Come le lezioni di giuristi quali Augusto Barbera e, ancor più, Giuseppe Dalla Torre ci insegnano, se si resta sensibili a tali differenze si può sfuggire al rischio di una forzata interpretazione "francese" della Costituzione italiana, cui probabilmente non è scampata del tutto neppure la famosa sentenza della Corte Costituzionale del 1989, la quale indicava nella laicità un principio costituzionale anche se nel testo del 1948 di quel modello erano assenti molti tratti essenziali oltre che il termine stesso.
Una adeguata relativizzazione della laïcité sarebbe di non poco aiuto anche per la coscienza ecclesiale e la ricerca teologica, al fine di evitare che, magari inavvertitamente, sia quel paradigma a orientare la riflessione sui "laici" e sulla Chiesa come Popolo di Dio. D'altro canto, relativizzare la laicità aiuta a comprendere anche il valore e lo spessore dell'orientamento di fondo in materia di rapporti tra politica e religione assunto dal Vaticano ii - in particolare nella Dignitatis humanae - e seguito dai Pontefici successivi, un orientamento per il paradigma della libertà religiosa.

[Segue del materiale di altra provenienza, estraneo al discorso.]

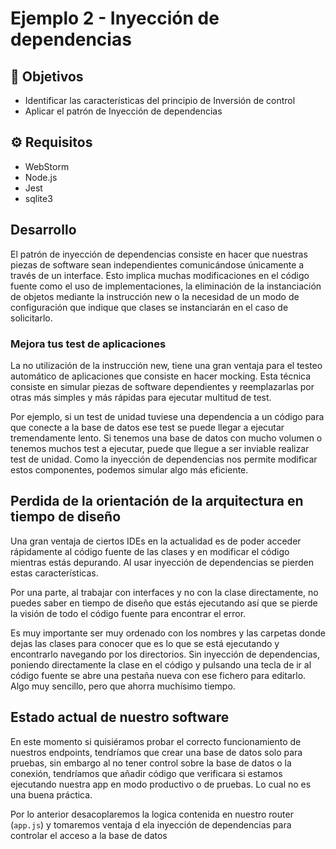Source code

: # Ejemplo 2 - Inyección de dependencias

## :dart: Objetivos

- Identificar las características del principio de Inversión de control
- Aplicar el patrón de Inyección de dependencias

## ⚙ Requisitos

- WebStorm
- Node.js
- Jest
- sqlite3

## Desarrollo

El patrón de inyección de dependencias consiste en hacer que nuestras piezas de software sean independientes
comunicándose únicamente a través de un interface. Esto implica muchas modificaciones en el código fuente como el uso de
implementaciones, la eliminación de la instanciación de objetos mediante la instrucción new o la necesidad de un modo de
configuración que indique que clases se instanciarán en el caso de solicitarlo.

### Mejora tus test de aplicaciones

La no utilización de la instrucción new, tiene una gran ventaja para el testeo automático de aplicaciones que consiste
en hacer mocking. Esta técnica consiste en simular piezas de software dependientes y reemplazarlas por otras más simples
y más rápidas para ejecutar multitud de test.

Por ejemplo, si un test de unidad tuviese una dependencia a un código para que conecte a la base de datos ese test se
puede llegar a ejecutar tremendamente lento. Si tenemos una base de datos con mucho volumen o tenemos muchos test a
ejecutar, puede que llegue a ser inviable realizar test de unidad. Como la inyección de dependencias nos permite
modificar estos componentes, podemos simular algo más eficiente.

## Perdida de la orientación de la arquitectura en tiempo de diseño

Una gran ventaja de ciertos IDEs en la actualidad es de poder acceder rápidamente al código fuente de las clases y en
modificar el código mientras estás depurando. Al usar inyección de dependencias se pierden estas características.

Por una parte, al trabajar con interfaces y no con la clase directamente, no puedes saber en tiempo de diseño que estás
ejecutando así que se pierde la visión de todo el código fuente para encontrar el error.

Es muy importante ser muy ordenado con los nombres y las carpetas donde dejas las clases para conocer que es lo que se
está ejecutando y encontrarlo navegando por los directorios. Sin inyección de dependencias, poniendo directamente la
clase en el código y pulsando una tecla de ir al código fuente se abre una pestaña nueva con ese fichero para editarlo.
Algo muy sencillo, pero que ahorra muchísimo tiempo.

## Estado actual de nuestro software

En este momento si quisiéramos probar el correcto funcionamiento de nuestros endpoints, tendríamos que crear una base de
datos solo para pruebas, sin embargo al no tener control sobre la base de datos o la conexión, tendríamos que añadir
código que verificara si estamos ejecutando nuestra app en modo productivo o de pruebas. Lo cual no es una buena
práctica.

Por lo anterior desacoplaremos la logica contenida en nuestro router (`app.js`) y tomaremos ventaja d ela inyección de
dependencias para controlar el acceso a la base de datos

Relativizzare la laicità può risultare utile ancor più in generale mentre affrontiamo le sfide nuove da cui dipende il futuro di tutti. Il modello della libertà religiosa ci aiuta a guardare oltre la stagione dello "Stato" e della sua sovranità e a ricercare assetti di governance "poliarchici" (Caritas in veritate, 57); con la cultura della laicità sopravvivono invece nostalgie per una stagione ormai chiusa e uno spirito di mera opposizione alle "nuove cose nuove".